- Work order -
Lines where the string "velocity" appears are to be copied from the entries below.

[Stored data]
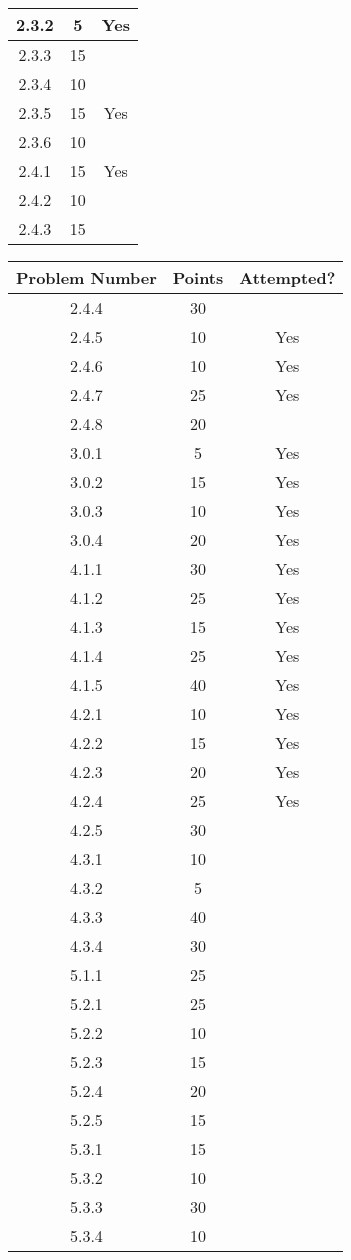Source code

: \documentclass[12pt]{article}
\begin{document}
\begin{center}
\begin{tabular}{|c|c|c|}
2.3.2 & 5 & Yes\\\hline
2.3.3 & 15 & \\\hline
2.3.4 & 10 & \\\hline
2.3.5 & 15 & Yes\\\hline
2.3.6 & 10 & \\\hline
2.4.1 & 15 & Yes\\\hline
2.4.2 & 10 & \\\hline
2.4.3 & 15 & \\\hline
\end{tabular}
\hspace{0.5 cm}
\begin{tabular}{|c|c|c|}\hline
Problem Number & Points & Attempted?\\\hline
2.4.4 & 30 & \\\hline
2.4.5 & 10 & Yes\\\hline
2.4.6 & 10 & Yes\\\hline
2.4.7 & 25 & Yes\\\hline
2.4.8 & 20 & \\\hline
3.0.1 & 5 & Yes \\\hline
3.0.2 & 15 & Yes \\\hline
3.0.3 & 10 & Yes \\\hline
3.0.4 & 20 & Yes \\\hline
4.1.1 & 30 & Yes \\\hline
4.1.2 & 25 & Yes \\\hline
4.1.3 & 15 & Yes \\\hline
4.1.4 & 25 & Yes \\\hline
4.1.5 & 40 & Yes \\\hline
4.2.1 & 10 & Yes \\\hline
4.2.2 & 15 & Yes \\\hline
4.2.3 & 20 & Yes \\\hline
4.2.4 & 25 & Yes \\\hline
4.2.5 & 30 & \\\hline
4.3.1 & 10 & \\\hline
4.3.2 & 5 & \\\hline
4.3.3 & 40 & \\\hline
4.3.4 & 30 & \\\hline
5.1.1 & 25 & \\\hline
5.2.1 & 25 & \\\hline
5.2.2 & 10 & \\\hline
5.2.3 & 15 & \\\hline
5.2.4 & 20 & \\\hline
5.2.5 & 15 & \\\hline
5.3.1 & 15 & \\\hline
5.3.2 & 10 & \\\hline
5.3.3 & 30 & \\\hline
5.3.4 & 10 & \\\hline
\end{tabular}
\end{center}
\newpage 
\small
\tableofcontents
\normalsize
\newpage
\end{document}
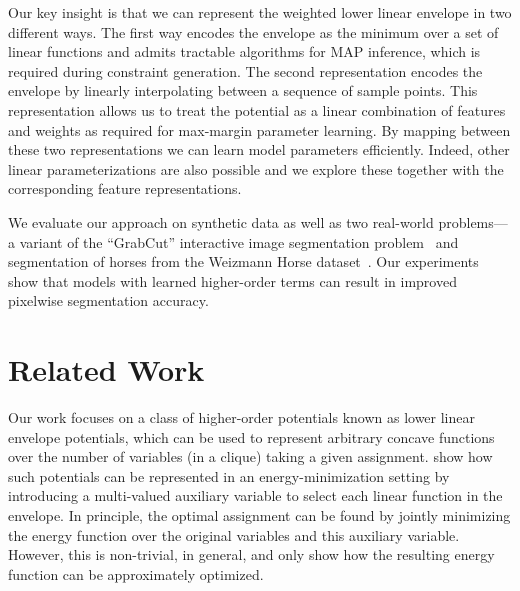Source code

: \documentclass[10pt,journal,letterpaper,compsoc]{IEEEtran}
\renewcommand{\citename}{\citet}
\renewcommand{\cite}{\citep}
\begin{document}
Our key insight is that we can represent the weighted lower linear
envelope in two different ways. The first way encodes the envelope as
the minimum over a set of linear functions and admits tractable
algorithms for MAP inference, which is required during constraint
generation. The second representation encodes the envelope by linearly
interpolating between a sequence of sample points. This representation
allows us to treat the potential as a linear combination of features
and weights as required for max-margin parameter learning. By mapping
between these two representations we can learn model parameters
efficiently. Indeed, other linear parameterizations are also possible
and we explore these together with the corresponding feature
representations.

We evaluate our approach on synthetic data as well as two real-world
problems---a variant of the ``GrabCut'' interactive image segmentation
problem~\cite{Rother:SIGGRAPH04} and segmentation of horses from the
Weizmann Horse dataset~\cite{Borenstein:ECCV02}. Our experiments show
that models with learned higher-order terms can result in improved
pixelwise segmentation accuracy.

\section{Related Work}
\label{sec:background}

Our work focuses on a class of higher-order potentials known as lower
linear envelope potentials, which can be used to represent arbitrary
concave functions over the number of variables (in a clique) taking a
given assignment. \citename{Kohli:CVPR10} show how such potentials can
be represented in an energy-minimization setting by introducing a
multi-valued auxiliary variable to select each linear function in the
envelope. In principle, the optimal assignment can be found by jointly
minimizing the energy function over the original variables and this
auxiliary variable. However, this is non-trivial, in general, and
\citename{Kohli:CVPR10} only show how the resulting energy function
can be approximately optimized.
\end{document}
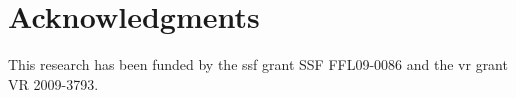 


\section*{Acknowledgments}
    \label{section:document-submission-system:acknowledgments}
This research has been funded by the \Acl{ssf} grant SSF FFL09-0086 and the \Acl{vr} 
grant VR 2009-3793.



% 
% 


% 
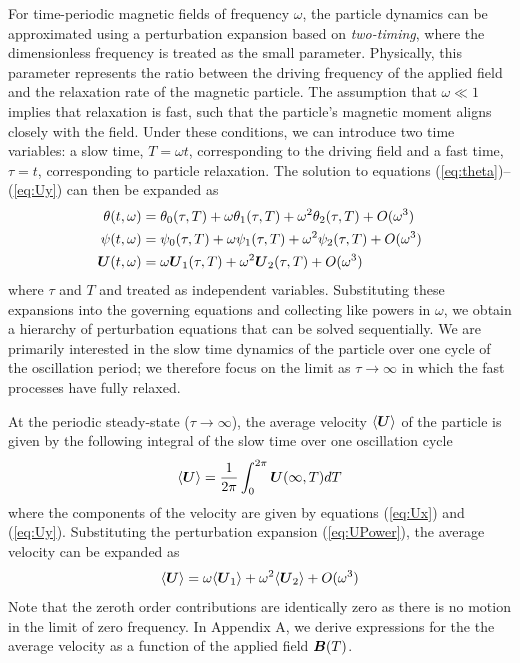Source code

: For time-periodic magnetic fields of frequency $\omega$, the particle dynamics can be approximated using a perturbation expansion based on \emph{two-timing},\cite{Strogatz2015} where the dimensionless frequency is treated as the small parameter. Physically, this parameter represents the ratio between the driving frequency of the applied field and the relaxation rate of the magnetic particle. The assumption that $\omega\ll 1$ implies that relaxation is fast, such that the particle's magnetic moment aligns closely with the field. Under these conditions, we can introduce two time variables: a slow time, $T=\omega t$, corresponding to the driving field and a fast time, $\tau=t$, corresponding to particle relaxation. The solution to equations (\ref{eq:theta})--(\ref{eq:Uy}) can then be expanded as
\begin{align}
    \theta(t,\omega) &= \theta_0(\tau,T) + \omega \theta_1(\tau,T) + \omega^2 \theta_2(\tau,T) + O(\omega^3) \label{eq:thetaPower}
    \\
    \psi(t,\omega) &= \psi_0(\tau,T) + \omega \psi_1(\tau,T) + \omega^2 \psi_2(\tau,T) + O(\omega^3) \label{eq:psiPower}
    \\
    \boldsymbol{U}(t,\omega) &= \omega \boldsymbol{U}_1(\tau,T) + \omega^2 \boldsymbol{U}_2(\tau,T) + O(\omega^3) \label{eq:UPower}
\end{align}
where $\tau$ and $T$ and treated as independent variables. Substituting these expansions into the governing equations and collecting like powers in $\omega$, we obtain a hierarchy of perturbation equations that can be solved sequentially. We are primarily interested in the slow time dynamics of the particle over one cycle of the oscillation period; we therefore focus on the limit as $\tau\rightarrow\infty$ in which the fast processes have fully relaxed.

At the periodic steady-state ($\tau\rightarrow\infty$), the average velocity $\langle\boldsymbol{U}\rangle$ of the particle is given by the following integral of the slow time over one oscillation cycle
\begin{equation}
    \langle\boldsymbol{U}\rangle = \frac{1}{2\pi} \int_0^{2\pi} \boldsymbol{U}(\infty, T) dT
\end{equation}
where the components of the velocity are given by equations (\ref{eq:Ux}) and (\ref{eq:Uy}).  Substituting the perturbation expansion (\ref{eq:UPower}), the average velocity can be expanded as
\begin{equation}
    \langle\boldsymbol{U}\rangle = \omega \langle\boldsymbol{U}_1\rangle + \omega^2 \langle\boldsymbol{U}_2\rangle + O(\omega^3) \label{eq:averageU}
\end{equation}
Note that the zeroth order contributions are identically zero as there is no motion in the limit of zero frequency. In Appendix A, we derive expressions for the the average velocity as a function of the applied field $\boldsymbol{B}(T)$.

- Answer to this task -
At the periodic steady-state ($\tau\rightarrow\infty$), the average velocity $\langle\boldsymbol{U}\rangle$ of the particle is given by the following integral of the slow time over one oscillation cycle
where the components of the velocity are given by equations (\ref{eq:Ux}) and (\ref{eq:Uy}).  Substituting the perturbation expansion (\ref{eq:UPower}), the average velocity can be expanded as
Note that the zeroth order contributions are identically zero as there is no motion in the limit of zero frequency. In Appendix A, we derive expressions for the the average velocity as a function of the applied field $\boldsymbol{B}(T)$.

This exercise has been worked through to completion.